Elf

Yellow tinted streetlight, smudged into a warm haze by the settling snow, illuminated the pathway through the park - usually cast into shadow at this late an hour.

Cutting through the park would knock a good 15 minutes off this trek home, he’d already been walking for 45 minutes and with the warmth from the streetlights being solely an illusion, he made up his mind and dug his hands deeper into his jacket, trudging onwards into Lester Park.


It was odd, he thought, how uncanny this familiar walk felt, how other worldly the bare trees looked - crowding the path, their shadows banished, starkly flattened against the landscape by the falling snow.

Falling faster too, and much deeper than he had expected, that 15 minutes may have been optimistic.


Funny how he had never noticed the gradual slope of the path, enough for the snow to be getting deeper with each descending step.

Well he was committed now, had to be nearly halfway through … alone in the middle of the park.
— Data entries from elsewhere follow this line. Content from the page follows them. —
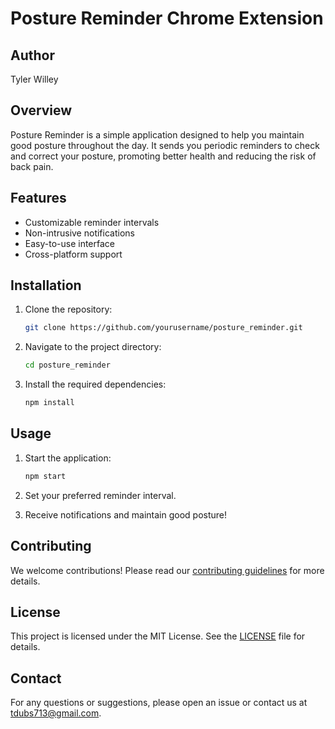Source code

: # Posture Reminder Chrome Extension

## Author

Tyler Willey

## Overview

Posture Reminder is a simple application designed to help you maintain good posture throughout the day. It sends you periodic reminders to check and correct your posture, promoting better health and reducing the risk of back pain.

## Features

- Customizable reminder intervals
- Non-intrusive notifications
- Easy-to-use interface
- Cross-platform support

## Installation

1. Clone the repository:
    ```bash
    git clone https://github.com/yourusername/posture_reminder.git
    ```
2. Navigate to the project directory:
    ```bash
    cd posture_reminder
    ```
3. Install the required dependencies:
    ```bash
    npm install
    ```

## Usage

1. Start the application:

    ```bash
    npm start
    ```

2. Set your preferred reminder interval.
3. Receive notifications and maintain good posture!

## Contributing

We welcome contributions! Please read our [contributing guidelines](CONTRIBUTING.md) for more details.

## License

This project is licensed under the MIT License. See the [LICENSE](LICENSE) file for details.

## Contact

For any questions or suggestions, please open an issue or contact us at [tdubs713@gmail.com](emailto:tdubs713@gmail.com).
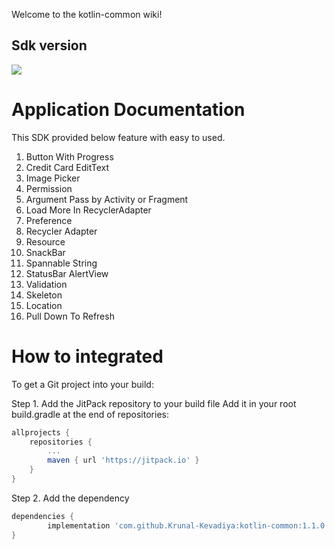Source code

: Welcome to the kotlin-common wiki!

## Sdk version
[![](https://jitpack.io/v/Krunal-Kevadiya/kotlin-common.svg)](https://jitpack.io/#Krunal-Kevadiya/kotlin-common)

# Application Documentation
This SDK provided below feature with easy to used.

1. Button With Progress 
1. Credit Card EditText
1. Image Picker
1. Permission
1. Argument Pass by Activity or Fragment
1. Load More In RecyclerAdapter
1. Preference
1. Recycler Adapter
1. Resource
1. SnackBar
1. Spannable String
1. StatusBar AlertView
1. Validation
1. Skeleton
1. Location
1. Pull Down To Refresh

# How to integrated
To get a Git project into your build:

Step 1. Add the JitPack repository to your build file
Add it in your root build.gradle at the end of repositories:
```groovy
allprojects {
	repositories {
		...
		maven { url 'https://jitpack.io' }
	}
}
```
Step 2. Add the dependency
```groovy
dependencies {
        implementation 'com.github.Krunal-Kevadiya:kotlin-common:1.1.0'
}
```
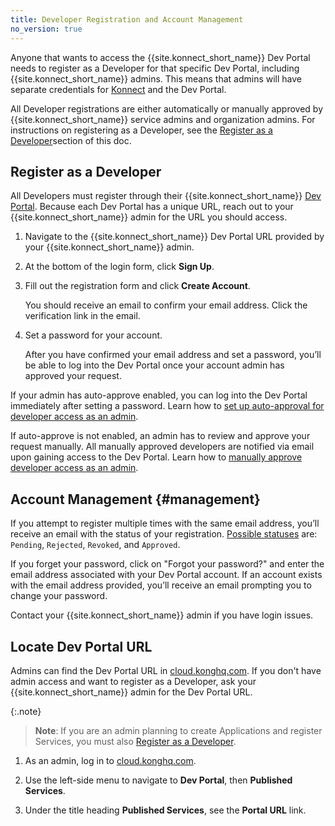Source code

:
 ```yaml
---
title: Developer Registration and Account Management
no_version: true
---
```


Anyone that wants to  access the {{site.konnect_short_name}} Dev Portal needs to register as a Developer for that specific Dev Portal, including {{site.konnect_short_name}} admins. This means that admins will have separate credentials for [Konnect](https://cloud.konghq.com/) and the Dev Portal.

All Developer registrations are either automatically or manually approved by {{site.konnect_short_name}} service admins and organization admins. For instructions on registering as a Developer, see the [Register as a Developer](#register-as-a-developer)section of this doc.


## Register as a Developer

All Developers must register through their {{site.konnect_short_name}} [Dev Portal](#locate-dev-portal-url). Because each Dev Portal has a unique URL, reach out to your {{site.konnect_short_name}} admin for the URL you should access.

1. Navigate to the {{site.konnect_short_name}} Dev Portal URL provided by your {{site.konnect_short_name}} admin.

2. At the bottom of the login form, click **Sign Up**.

3. Fill out the registration form and click **Create Account**. 

   You should receive an email to confirm your email address. Click the verification link in the email.

5. Set a password for your account.

    After you have confirmed your email address and set a password, you’ll be able to log into the Dev Portal once your account admin has approved your request. 

If your admin has auto-approve enabled, you can log into the Dev Portal immediately after setting a password. Learn how to [set up auto-approval for developer access as an admin](/konnect/dev-portal/access-and-approval/auto-approve-devs-apps/).

If auto-approve is not enabled, an admin has to review and approve your request manually. All manually approved developers are notified via email upon gaining access to the Dev Portal. Learn how to [manually approve developer access as an admin](/konnect/dev-portal/access-and-approval/manage-devs/#approve-dev-reg).

## Account Management {#management}

If you attempt to register multiple times with the same email address, you’ll receive an email with the status of your registration. [Possible statuses](/konnect/dev-portal/access-and-approval/manage-devs/#developer-status) are: `Pending`, `Rejected`, `Revoked`, and `Approved`.

If you forget your password, click on "Forgot your password?" and enter the email address associated with your Dev Portal account. If an account exists with the email address provided, you’ll receive an email prompting you to change your password.

Contact your {{site.konnect_short_name}} admin if you have login issues.

## Locate Dev Portal URL

Admins can find the Dev Portal URL in [cloud.konghq.com](https://cloud.konghq.com/). If you don't have admin access and want to register as a Developer, ask your {{site.konnect_short_name}} admin for the Dev Portal URL.

{:.note}
> **Note**: If you are an admin planning to create Applications and register Services, you must also [Register as a Developer](#register-as-a-developer).

1. As an admin, log in to [cloud.konghq.com](https://cloud.konghq.com/). 

2. Use the left-side menu to navigate to **Dev Portal**, then **Published Services**.

3. Under the title heading **Published Services**, see the **Portal URL** link.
Suddenly the trees broke into a wide clearing, as if to punctuate his isolation.


His hind brain ached as generations of paranoid instinct illogically begged him to skirt around the cleaning, stick to the tree line… out of sight…out of sight of what?

He forced a laugh, trying to conjure a joke from that humourless thought - he regretted it as it fell dead on the snow.


With gritted teeth he set off across the clearing, such focus on the trees ahead the snow should surely melt.

But it didn’t, it was up to his shins within three steps and his knee by the forth.

Not only that but without the shelter offered by the trees the wind slashed at his shivering form, working to free his jacket, forcing his hands out from the relative warmth of his pockets to wrestle for control of the flapping fabric.


Then he tripped, went down fucking hard as an ecstasy of pain erupted from his ankle, folding beneath him.

Stars flooded his vision as he fell, he felt snow tumble down his collar, shocking him awake. Had he passed out? He couldn’t be sure, he felt nauseous and the cold that pulsed from his core felt colder than the snow that cocooned him.

His body curled his knees into his chest, burrowing deeper into the softly crunching blanket. It was like pressing his thumb into cornflour, he thought disjointedly, and smiled as he gave in to the warmth.